It is essential to note that while our synthesis primarily includes studies focused on specific subpopulations, such as individuals of low socioeconomic status (SES), racial/ethnic minorities, or pregnant women, our objective was not to achieve national representativeness, but rather to integrate insights from diverse real-world implementation contexts. These contexts often overlap with priority populations disproportionately burdened by tobacco use, and the repetition of certain themes across multiple studies provides confidence in the generalizability of key barriers and facilitators. We acknowledge that this approach may not fully capture the experiences of higher SES or low-risk populations, as they are underrepresented in the literature. Nonetheless, by aggregating findings from a wide range of studies, our review offers a comprehensive overview of the most persistent challenges and enablers across healthcare and behavioral domains.
This review contributes to the field by addressing limitations in previous work that either aggregated diverse populations or focused exclusively on intervention efficacy. By synthesizing implementation barriers and facilitators across studies involving racially/ethnically minoritized and SGM populations, our review uniquely centers equity-related contextual and structural considerations. Unlike prior reviews, this study also includes both clinical and policy-level interventions, highlighting how systems-level changes like Medicaid expansion which may influence cessation in underrepresented groups. The originality of this review lies in its focus on implementation contexts, its explicit attention to subgroup-specific dynamics, and the integration of findings across heterogeneous intervention types, offering practical insights for equity-focused program design and future research.
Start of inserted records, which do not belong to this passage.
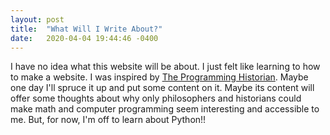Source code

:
 ```yaml
---
layout: post
title:  "What Will I Write About?"
date:   2020-04-04 19:44:46 -0400
---
```

I have no idea what this website will be about. I just felt like learning to how to make a website. I was inspired by [The Programming Historian](https://programminghistorian.org/en/lessons/building-static-sites-with-jekyll-github-pages#authoring-in-markdown-). Maybe one day I'll spruce it up and put some content on it. Maybe its content will offer some thoughts about why only philosophers and historians could make math and computer programming seem interesting and accessible to me. But, for now, I'm off to learn about Python!!
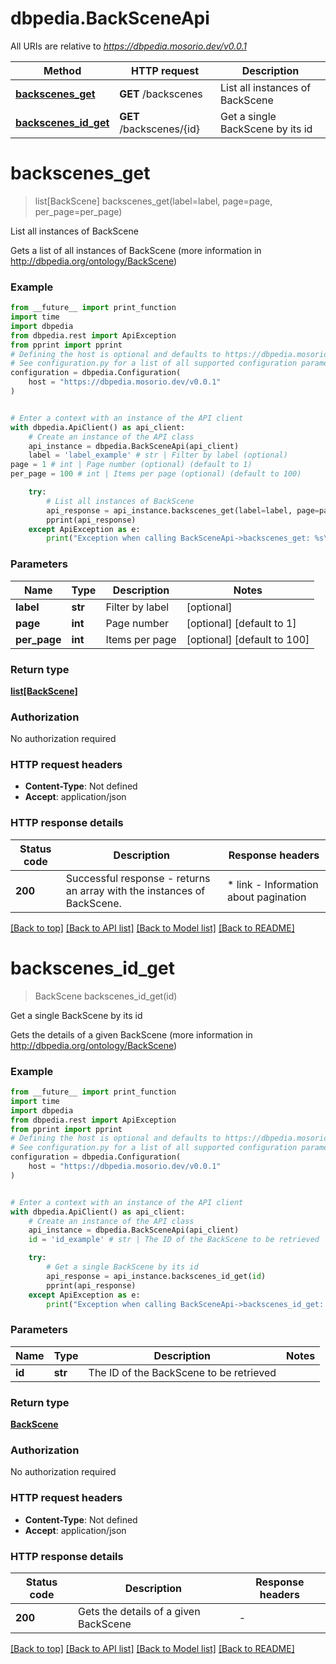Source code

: # dbpedia.BackSceneApi

All URIs are relative to *https://dbpedia.mosorio.dev/v0.0.1*

Method | HTTP request | Description
------------- | ------------- | -------------
[**backscenes_get**](BackSceneApi.md#backscenes_get) | **GET** /backscenes | List all instances of BackScene
[**backscenes_id_get**](BackSceneApi.md#backscenes_id_get) | **GET** /backscenes/{id} | Get a single BackScene by its id


# **backscenes_get**
> list[BackScene] backscenes_get(label=label, page=page, per_page=per_page)

List all instances of BackScene

Gets a list of all instances of BackScene (more information in http://dbpedia.org/ontology/BackScene)

### Example

```python
from __future__ import print_function
import time
import dbpedia
from dbpedia.rest import ApiException
from pprint import pprint
# Defining the host is optional and defaults to https://dbpedia.mosorio.dev/v0.0.1
# See configuration.py for a list of all supported configuration parameters.
configuration = dbpedia.Configuration(
    host = "https://dbpedia.mosorio.dev/v0.0.1"
)


# Enter a context with an instance of the API client
with dbpedia.ApiClient() as api_client:
    # Create an instance of the API class
    api_instance = dbpedia.BackSceneApi(api_client)
    label = 'label_example' # str | Filter by label (optional)
page = 1 # int | Page number (optional) (default to 1)
per_page = 100 # int | Items per page (optional) (default to 100)

    try:
        # List all instances of BackScene
        api_response = api_instance.backscenes_get(label=label, page=page, per_page=per_page)
        pprint(api_response)
    except ApiException as e:
        print("Exception when calling BackSceneApi->backscenes_get: %s\n" % e)
```

### Parameters

Name | Type | Description  | Notes
------------- | ------------- | ------------- | -------------
 **label** | **str**| Filter by label | [optional] 
 **page** | **int**| Page number | [optional] [default to 1]
 **per_page** | **int**| Items per page | [optional] [default to 100]

### Return type

[**list[BackScene]**](BackScene.md)

### Authorization

No authorization required

### HTTP request headers

 - **Content-Type**: Not defined
 - **Accept**: application/json

### HTTP response details
| Status code | Description | Response headers |
|-------------|-------------|------------------|
**200** | Successful response - returns an array with the instances of BackScene. |  * link - Information about pagination <br>  |

[[Back to top]](#) [[Back to API list]](../README.md#documentation-for-api-endpoints) [[Back to Model list]](../README.md#documentation-for-models) [[Back to README]](../README.md)

# **backscenes_id_get**
> BackScene backscenes_id_get(id)

Get a single BackScene by its id

Gets the details of a given BackScene (more information in http://dbpedia.org/ontology/BackScene)

### Example

```python
from __future__ import print_function
import time
import dbpedia
from dbpedia.rest import ApiException
from pprint import pprint
# Defining the host is optional and defaults to https://dbpedia.mosorio.dev/v0.0.1
# See configuration.py for a list of all supported configuration parameters.
configuration = dbpedia.Configuration(
    host = "https://dbpedia.mosorio.dev/v0.0.1"
)


# Enter a context with an instance of the API client
with dbpedia.ApiClient() as api_client:
    # Create an instance of the API class
    api_instance = dbpedia.BackSceneApi(api_client)
    id = 'id_example' # str | The ID of the BackScene to be retrieved

    try:
        # Get a single BackScene by its id
        api_response = api_instance.backscenes_id_get(id)
        pprint(api_response)
    except ApiException as e:
        print("Exception when calling BackSceneApi->backscenes_id_get: %s\n" % e)
```

### Parameters

Name | Type | Description  | Notes
------------- | ------------- | ------------- | -------------
 **id** | **str**| The ID of the BackScene to be retrieved | 

### Return type

[**BackScene**](BackScene.md)

### Authorization

No authorization required

### HTTP request headers

 - **Content-Type**: Not defined
 - **Accept**: application/json

### HTTP response details
| Status code | Description | Response headers |
|-------------|-------------|------------------|
**200** | Gets the details of a given BackScene |  -  |

[[Back to top]](#) [[Back to API list]](../README.md#documentation-for-api-endpoints) [[Back to Model list]](../README.md#documentation-for-models) [[Back to README]](../README.md)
5. Recommendations for Public Health and Healthcare Systems

This review established the significance of a multi-tiered approach to tobacco cessation interventions that considers both individual and systemic determinants. Improving health care access, workforce engagement, and digital solutions can help achieve the effectiveness of cessation in a real-world setting. Prioritizing digital health, telemedicine, mobile health, text messaging or relevant virtual modes of implementation can help improve access, particularly for populations facing geographic and healthcare access barriers. Incorporating culturally and linguistically tailored interventions can help improve treatment reach and effectiveness among culturally diverse and some hard-to-reach target populations. Finally, improving healthcare workforce training in inculcating cessation interventions during routine practices can help strengthen cessation treatment utilization, engagement, and outcomes.

Author Contributions

Conceptualization, methodology, software, validation—S.S.; formal analysis, investigation, resources, data curation—J.I. and S.J.; writing—original draft preparation—S.S.; writing—review and editing, visualization, supervision, project administration—J.I. and S.J.; funding acquisition—N/A. All authors have read and agreed to the published version of the manuscript.

Funding

This research received no external funding.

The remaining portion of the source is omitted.